### [Work to complete]
Find the line containing "data problems, were" in the records below. Copy exactly that line and each one after it, ending at the line containing "This change will", and nothing more.

### [Data supplied]
━━━━━━

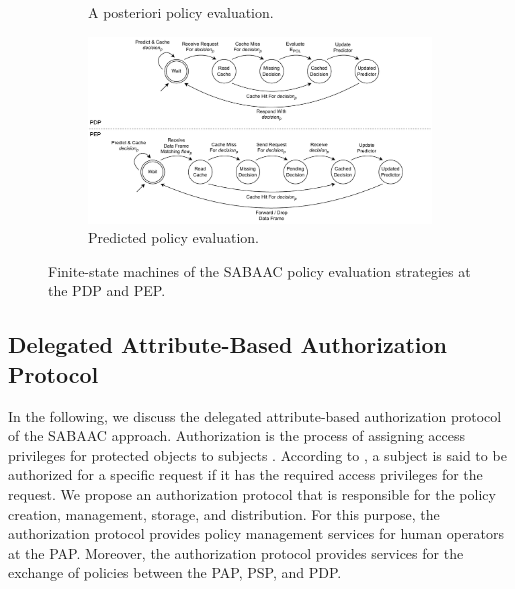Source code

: \begin{figure}
\begin{subfigure}[t]{0.55\linewidth}
        \caption{A posteriori policy evaluation.}
        \label{fig:aposteriori_policy_evaluation_strategy}
        \vspace{1.0\baselineskip}
    \end{subfigure}
    \begin{subfigure}[t]{1.\linewidth}
        \centering
        \includegraphics[width=\linewidth]{figures/predicted_evaluation_strategy.drawio.pdf}
        \caption{Predicted policy evaluation.}
        \label{fig:predicted_policy_evaluation_strategy}
    \end{subfigure}
    \caption{Finite-state machines of the SABAAC policy evaluation strategies at the PDP and PEP.}
    \label{fig:policy_evaluation_strategies}
\end{figure}

\subsection{Delegated Attribute-Based Authorization Protocol}
\label{sec:approach:sabaac:authorization}
In the following, we discuss the delegated attribute-based authorization protocol of the SABAAC approach.
Authorization is the process of assigning access privileges for protected objects to subjects \cite{Eckert2023}.
According to \citeauthor{Eckert2023} \cite{Eckert2023}, a subject is said to be authorized for a specific request if it has the required access privileges for the request.
We propose an authorization protocol that is responsible for the policy creation, management, storage, and distribution.
For this purpose, the authorization protocol provides policy management services for human operators at the PAP.
Moreover, the authorization protocol provides services for the exchange of policies between the PAP, PSP, and PDP.

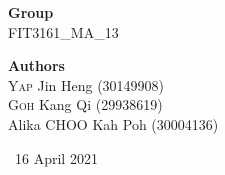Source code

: \begin{titlepage}
	{\large\textbf{Group}}\\
	FIT3161\_MA\_13 \\
	
	\vfill
	
	{\large\textbf{Authors}}\\
	\textsc{Yap} Jin Heng (30149908) \\
	\textsc{Goh} Kang Qi (29938619) \\
	Alika \textsc{CHOO} Kah Poh (30004136)
	
	
	\vfill\vfill\vfill %
	
	{\large\ 16 April 2021} %
	
	
	 
	
	\vfill %
	
\end{titlepage}



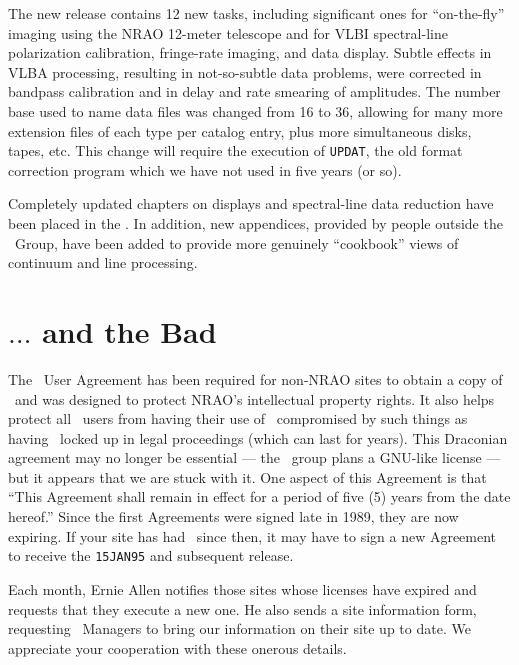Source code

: The new release contains 12 new tasks, including significant ones for
``on-the-fly'' imaging using the NRAO 12-meter telescope and for VLBI
spectral-line polarization calibration, fringe-rate imaging, and data
display.  Subtle effects in VLBA processing, resulting in not-so-subtle
data problems, were corrected in bandpass calibration and in delay and
rate smearing of amplitudes.  The number base used to name data files
was changed from 16 to 36, allowing for many more extension files of
each type per catalog entry, plus more simultaneous disks, tapes, etc.
This change will require the execution of {\tt UPDAT}, the old format
correction program which we have not used in five years (or so).

Completely updated chapters on displays and spectral-line data
reduction have been placed in the \Cookbook.  In addition, new
appendices, provided by people outside the \AIPS\ Group, have been
added to provide more genuinely ``cookbook'' views of continuum and
line processing.

\section{$\ldots$ and the Bad}

The \AIPS\ User Agreement has been required for non-NRAO sites to
obtain a copy of \AIPS\ and was designed to protect NRAO's
intellectual property rights.  It also helps protect all \AIPS\ users
from having their use of \AIPS\ compromised by such things as having
\AIPS\ locked  up in legal proceedings (which can last for years).
This Draconian agreement may no longer be essential --- the \AIPTOO\
group plans a GNU-like license --- but it appears that we are stuck
with it.  One aspect of this Agreement is that ``This Agreement shall
remain in effect for a period of five (5) years from the date
hereof.''  Since the first Agreements were signed late in 1989, they
are now expiring.  If your site has had \AIPS\ since then, it may have
to sign a new Agreement to receive the {\tt 15JAN95} and subsequent
release.

Each month, Ernie Allen notifies those sites whose licenses have
expired and requests that they execute a new one.  He also sends a
site information form, requesting \AIPS\ Managers to bring our
information on their site up to date.  We appreciate your cooperation
with these onerous details.
\vfill\eject

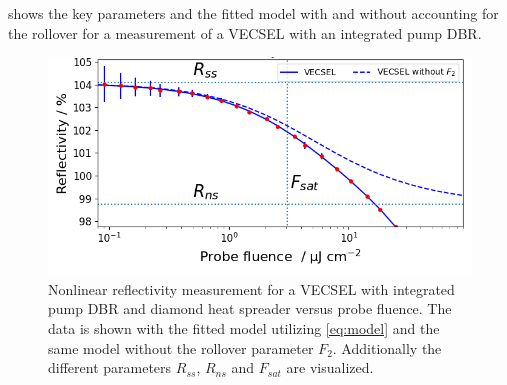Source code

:  shows the key parameters and the fitted model with and without accounting for the rollover for a measurement of a VECSEL with an integrated pump DBR.


\begin{figure}[ht]
    \centering
    \includegraphics[width=12cm]{images/gainSat.png}
    \caption{Nonlinear reflectivity measurement for a VECSEL with integrated pump DBR and diamond heat spreader versus probe fluence. The data is shown with the fitted model utilizing \cref{eq:model} and the same model without the rollover parameter $F_2$. Additionally the different parameters $R_{ss}$, $R_{ns}$ and $F_{sat}$ are visualized.}
    \label{fig:gainSat}
\end{figure}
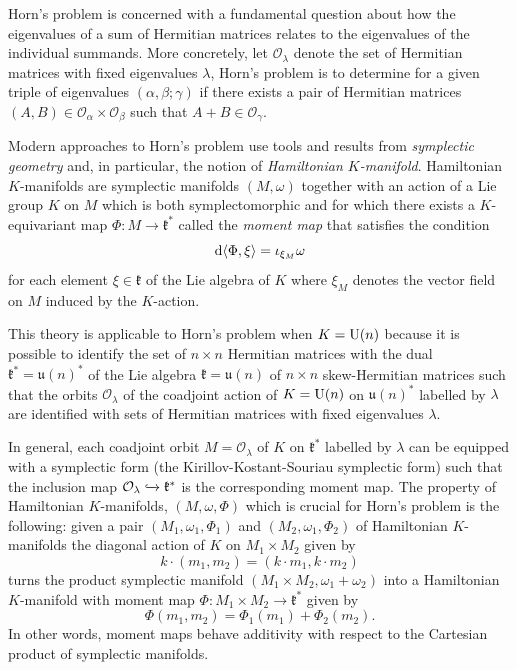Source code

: \documentclass[notitlepage]{article}
\begin{document}
Horn's problem is concerned with a fundamental question about how the eigenvalues of a sum of Hermitian matrices relates to the eigenvalues of the individual summands.
More concretely, let $\mathcal O_{\lambda}$ denote the set of Hermitian matrices with fixed eigenvalues $\lambda$, Horn's problem is to determine for a given triple of eigenvalues $(\alpha, \beta; \gamma)$ if there exists a pair of Hermitian matrices $(A, B) \in \mathcal O_{\alpha} \times \mathcal O_{\beta}$ such that $A+B \in \mathcal O_{\gamma}$.

Modern approaches to Horn's problem use tools and results from \textit{symplectic geometry} and, in particular, the notion of \textit{Hamiltonian $K$-manifold}.
Hamiltonian $K$-manifolds are symplectic manifolds $(M, \omega)$ together with an action of a Lie group $K$ on $M$ which is both symplectomorphic and for which there exists a $K$-equivariant map $\Phi : M \to \mathfrak k^{*}$ called the \textit{moment map} that satisfies the condition
\begin{equation}
    \diff \langle\Phi,\xi\rangle = \iota_{\xi_M}\omega
\end{equation}
for each element $\xi \in \mathfrak k$ of the Lie algebra of $K$ where $\xi_{M}$ denotes the vector field on $M$ induced by the $K$-action.

This theory is applicable to Horn's problem when $K = \U(n)$ because it is possible to identify the set of $n\times n$ Hermitian matrices with the dual $\mathfrak k^{*} = \mathfrak u(n)^{*}$ of the Lie algebra $\mathfrak k = \mathfrak u(n)$ of $n\times n$ skew-Hermitian matrices such that the orbits $\mathcal O_{\lambda}$ of the coadjoint action of $K=\U(n)$ on $\mathfrak u(n)^{*}$ labelled by $\lambda$ are identified with sets of Hermitian matrices with fixed eigenvalues $\lambda$.

In general, each coadjoint orbit $M = \mathcal O_{\lambda}$ of $K$ on $\mathfrak k^{*}$ labelled by $\lambda$ can be equipped with a symplectic form (the Kirillov-Kostant-Souriau symplectic form) such that the inclusion map $\mathcal O_{\lambda} \xhookrightarrow{} \mathfrak k^{*}$ is the corresponding moment map.
The property of Hamiltonian $K$-manifolds, $(M, \omega, \Phi)$ which is crucial for Horn's problem is the following: given a pair $(M_1, \omega_1, \Phi_1)$ and $(M_2, \omega_1, \Phi_2)$ of Hamiltonian $K$-manifolds the diagonal action of $K$ on $M_1 \times M_2$ given by
\begin{equation}
    k \cdot (m_1, m_2) = (k \cdot m_1, k \cdot m_2)
\end{equation}
turns the product symplectic manifold $(M_1 \times M_2, \omega_1 + \omega_2)$ into a Hamiltonian $K$-manifold with moment map $\Phi : M_1 \times M_2 \to \mathfrak k^{*}$ given by
\begin{equation}
    \Phi(m_1,m_2) = \Phi_1(m_1) + \Phi_2(m_2).
\end{equation}
In other words, moment maps behave additivity with respect to the Cartesian product of symplectic manifolds.
\end{document}
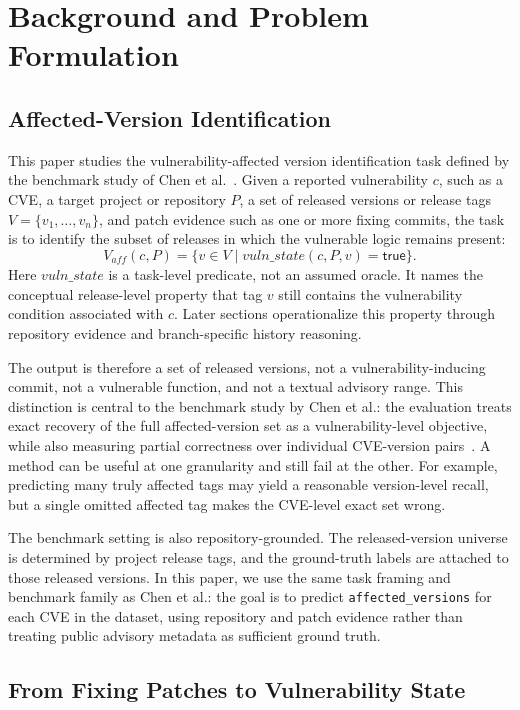\section{Background and Problem Formulation}
\label{sec:background}

\subsection{Affected-Version Identification}

This paper studies the vulnerability-affected version identification task defined by the benchmark study of Chen et al.~\cite{howfar2025}. Given a reported vulnerability $c$, such as a CVE, a target project or repository $P$, a set of released versions or release tags $V=\{v_1,\ldots,v_n\}$, and patch evidence such as one or more fixing commits, the task is to identify the subset of releases in which the vulnerable logic remains present:
\[
V_{\mathit{aff}}(c,P) = \{v \in V \mid \mathit{vuln\_state}(c,P,v)=\mathsf{true}\}.
\]
Here $\mathit{vuln\_state}$ is a task-level predicate, not an assumed oracle. It names the conceptual release-level property that tag $v$ still contains the vulnerability condition associated with $c$. Later sections operationalize this property through repository evidence and branch-specific history reasoning.

The output is therefore a set of released versions, not a vulnerability-inducing commit, not a vulnerable function, and not a textual advisory range. This distinction is central to the benchmark study by Chen et al.: the evaluation treats exact recovery of the full affected-version set as a vulnerability-level objective, while also measuring partial correctness over individual CVE-version pairs~\cite{howfar2025}. A method can be useful at one granularity and still fail at the other. For example, predicting many truly affected tags may yield a reasonable version-level recall, but a single omitted affected tag makes the CVE-level exact set wrong.

The benchmark setting is also repository-grounded. The released-version universe is determined by project release tags, and the ground-truth labels are attached to those released versions. In this paper, we use the same task framing and benchmark family as Chen et al.: the goal is to predict \texttt{affected\_versions} for each CVE in the dataset, using repository and patch evidence rather than treating public advisory metadata as sufficient ground truth.

\subsection{From Fixing Patches to Vulnerability State}

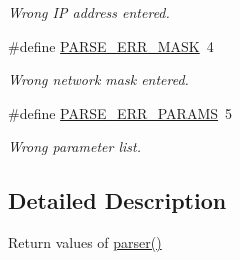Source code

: \begin{DoxyCompactItemize}
\begin{DoxyCompactList}\small\item\em Wrong I\-P address entered. \end{DoxyCompactList}\item 
\hypertarget{group___return_parser_ga06ce470ce75d11df137db28e4ab58066}{\#define \hyperlink{group___return_parser_ga06ce470ce75d11df137db28e4ab58066}{P\-A\-R\-S\-E\-\_\-\-E\-R\-R\-\_\-\-M\-A\-S\-K}~4}\label{group___return_parser_ga06ce470ce75d11df137db28e4ab58066}

\begin{DoxyCompactList}\small\item\em Wrong network mask entered. \end{DoxyCompactList}\item 
\hypertarget{group___return_parser_ga1b8c6e128cf996fcb737414b0d6d512a}{\#define \hyperlink{group___return_parser_ga1b8c6e128cf996fcb737414b0d6d512a}{P\-A\-R\-S\-E\-\_\-\-E\-R\-R\-\_\-\-P\-A\-R\-A\-M\-S}~5}\label{group___return_parser_ga1b8c6e128cf996fcb737414b0d6d512a}

\begin{DoxyCompactList}\small\item\em Wrong parameter list. \end{DoxyCompactList}\end{DoxyCompactItemize}


\subsection{Detailed Description}
Return values of \hyperlink{cli_8c_acc286b66b5b52e4d8d11e5f6990ce425}{parser()} 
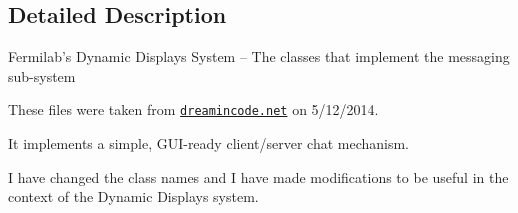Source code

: \subsection{Detailed Description}
Fermilab's Dynamic Displays System -- The classes that implement the messaging sub-\/system

These files were taken from \href{http://www.dreamincode.net/forums/topic/259777-a-simple-chat-program-with-clientserver-gui-optional/}{\tt dreamincode.\-net} on 5/12/2014.

It implements a simple, G\-U\-I-\/ready client/server chat mechanism.

I have changed the class names and I have made modifications to be useful in the context of the Dynamic Displays system.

━━━━━━

### [Output for this task]
data problems, were corrected in bandpass calibration and in delay and
rate smearing of amplitudes.  The number base used to name data files
was changed from 16 to 36, allowing for many more extension files of
each type per catalog entry, plus more simultaneous disks, tapes, etc.
This change will require the execution of {\tt UPDAT}, the old format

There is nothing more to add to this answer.